> [What to do]:
Below are the records. Gather each line that holds "Contracts".

> [Records from a data collection]:
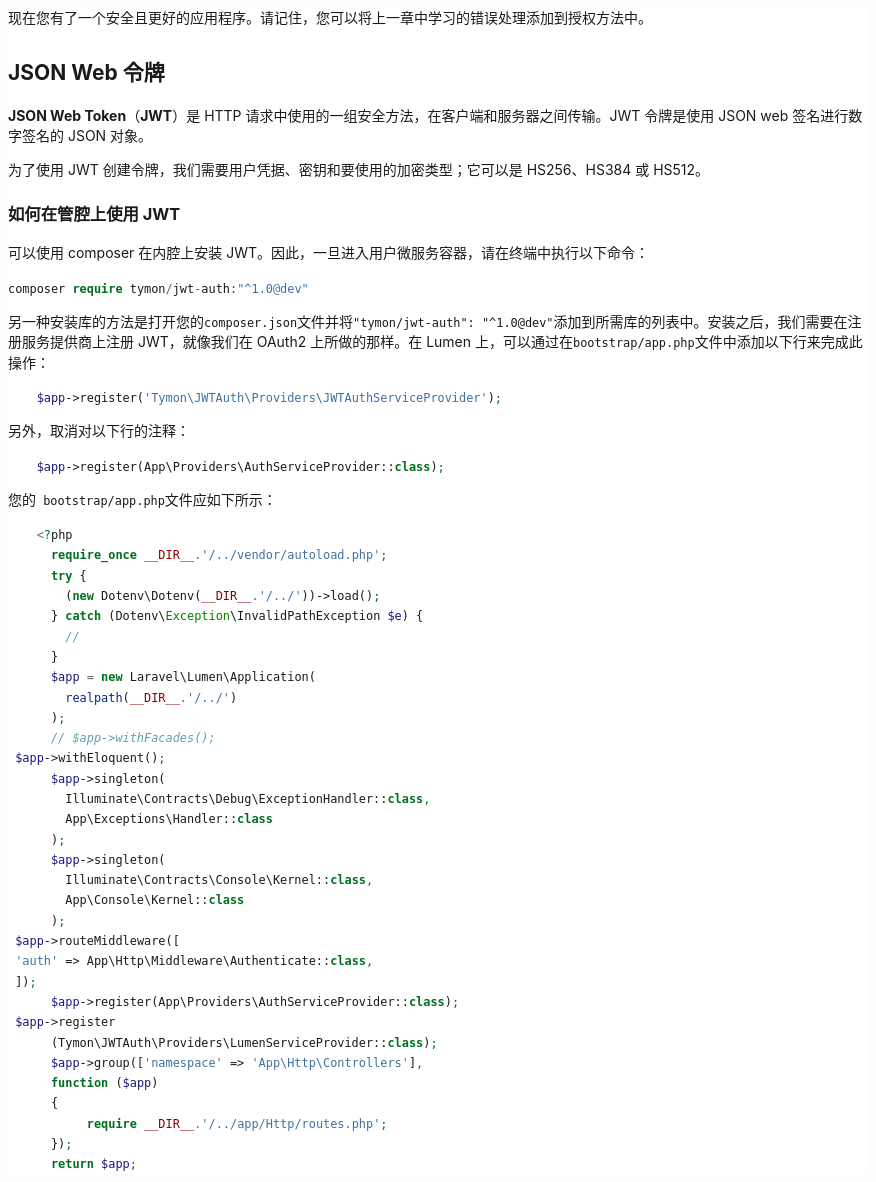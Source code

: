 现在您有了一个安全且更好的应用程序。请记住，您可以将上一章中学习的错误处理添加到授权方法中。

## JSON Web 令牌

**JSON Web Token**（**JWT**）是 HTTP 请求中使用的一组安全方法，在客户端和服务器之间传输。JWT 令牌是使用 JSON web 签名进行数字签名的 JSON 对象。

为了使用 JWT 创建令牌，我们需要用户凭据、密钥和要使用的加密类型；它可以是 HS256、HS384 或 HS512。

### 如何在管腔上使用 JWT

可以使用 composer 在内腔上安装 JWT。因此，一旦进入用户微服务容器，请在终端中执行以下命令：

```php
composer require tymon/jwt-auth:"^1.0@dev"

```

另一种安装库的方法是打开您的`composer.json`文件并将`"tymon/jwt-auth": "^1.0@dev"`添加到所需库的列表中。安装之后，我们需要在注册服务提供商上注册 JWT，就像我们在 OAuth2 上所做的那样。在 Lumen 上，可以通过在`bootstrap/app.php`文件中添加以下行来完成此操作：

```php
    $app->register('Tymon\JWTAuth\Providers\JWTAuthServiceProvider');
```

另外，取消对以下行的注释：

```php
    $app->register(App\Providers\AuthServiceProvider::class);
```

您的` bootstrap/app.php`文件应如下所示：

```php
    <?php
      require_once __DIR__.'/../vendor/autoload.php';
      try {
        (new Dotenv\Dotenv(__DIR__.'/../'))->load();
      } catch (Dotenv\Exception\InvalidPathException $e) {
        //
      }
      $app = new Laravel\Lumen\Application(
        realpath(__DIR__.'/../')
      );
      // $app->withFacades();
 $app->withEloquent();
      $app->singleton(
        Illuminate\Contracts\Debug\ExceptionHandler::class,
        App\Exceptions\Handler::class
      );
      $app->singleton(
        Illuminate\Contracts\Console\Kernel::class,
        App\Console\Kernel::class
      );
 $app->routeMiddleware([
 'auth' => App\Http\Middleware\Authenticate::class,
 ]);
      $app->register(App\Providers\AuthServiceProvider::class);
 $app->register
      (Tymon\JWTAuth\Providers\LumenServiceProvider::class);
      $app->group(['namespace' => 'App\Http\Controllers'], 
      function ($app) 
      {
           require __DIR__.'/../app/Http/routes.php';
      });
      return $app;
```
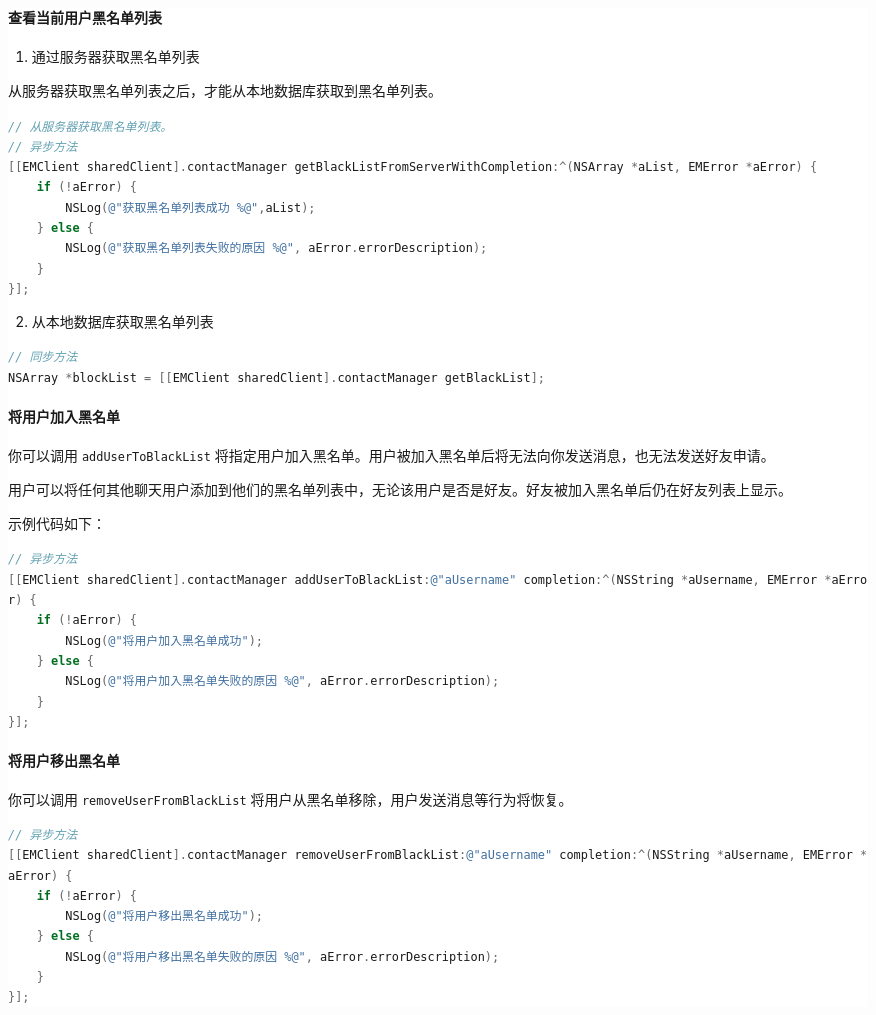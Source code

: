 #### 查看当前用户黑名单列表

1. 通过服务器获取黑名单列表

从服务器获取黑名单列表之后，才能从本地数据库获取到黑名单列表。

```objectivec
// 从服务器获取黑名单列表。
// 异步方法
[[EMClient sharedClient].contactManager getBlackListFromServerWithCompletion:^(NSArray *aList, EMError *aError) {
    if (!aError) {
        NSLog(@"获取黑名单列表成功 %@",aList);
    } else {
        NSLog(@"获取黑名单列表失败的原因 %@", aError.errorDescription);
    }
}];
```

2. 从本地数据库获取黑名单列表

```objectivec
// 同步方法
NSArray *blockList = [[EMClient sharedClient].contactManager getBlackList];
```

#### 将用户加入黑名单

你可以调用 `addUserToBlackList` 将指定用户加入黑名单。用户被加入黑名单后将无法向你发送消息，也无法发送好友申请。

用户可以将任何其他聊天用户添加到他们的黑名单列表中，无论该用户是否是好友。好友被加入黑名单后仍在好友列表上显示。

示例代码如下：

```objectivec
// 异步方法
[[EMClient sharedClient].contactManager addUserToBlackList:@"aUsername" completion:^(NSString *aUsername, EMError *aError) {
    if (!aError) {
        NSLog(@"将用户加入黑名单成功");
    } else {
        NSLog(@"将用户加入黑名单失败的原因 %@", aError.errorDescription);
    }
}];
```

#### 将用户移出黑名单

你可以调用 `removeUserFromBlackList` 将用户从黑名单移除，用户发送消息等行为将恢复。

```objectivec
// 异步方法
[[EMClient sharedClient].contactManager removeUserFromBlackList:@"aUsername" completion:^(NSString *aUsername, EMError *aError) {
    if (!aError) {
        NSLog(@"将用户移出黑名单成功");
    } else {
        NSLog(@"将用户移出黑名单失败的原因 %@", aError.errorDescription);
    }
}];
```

> [Final answer]:
        Illuminate\Contracts\Debug\ExceptionHandler::class,
        Illuminate\Contracts\Console\Kernel::class,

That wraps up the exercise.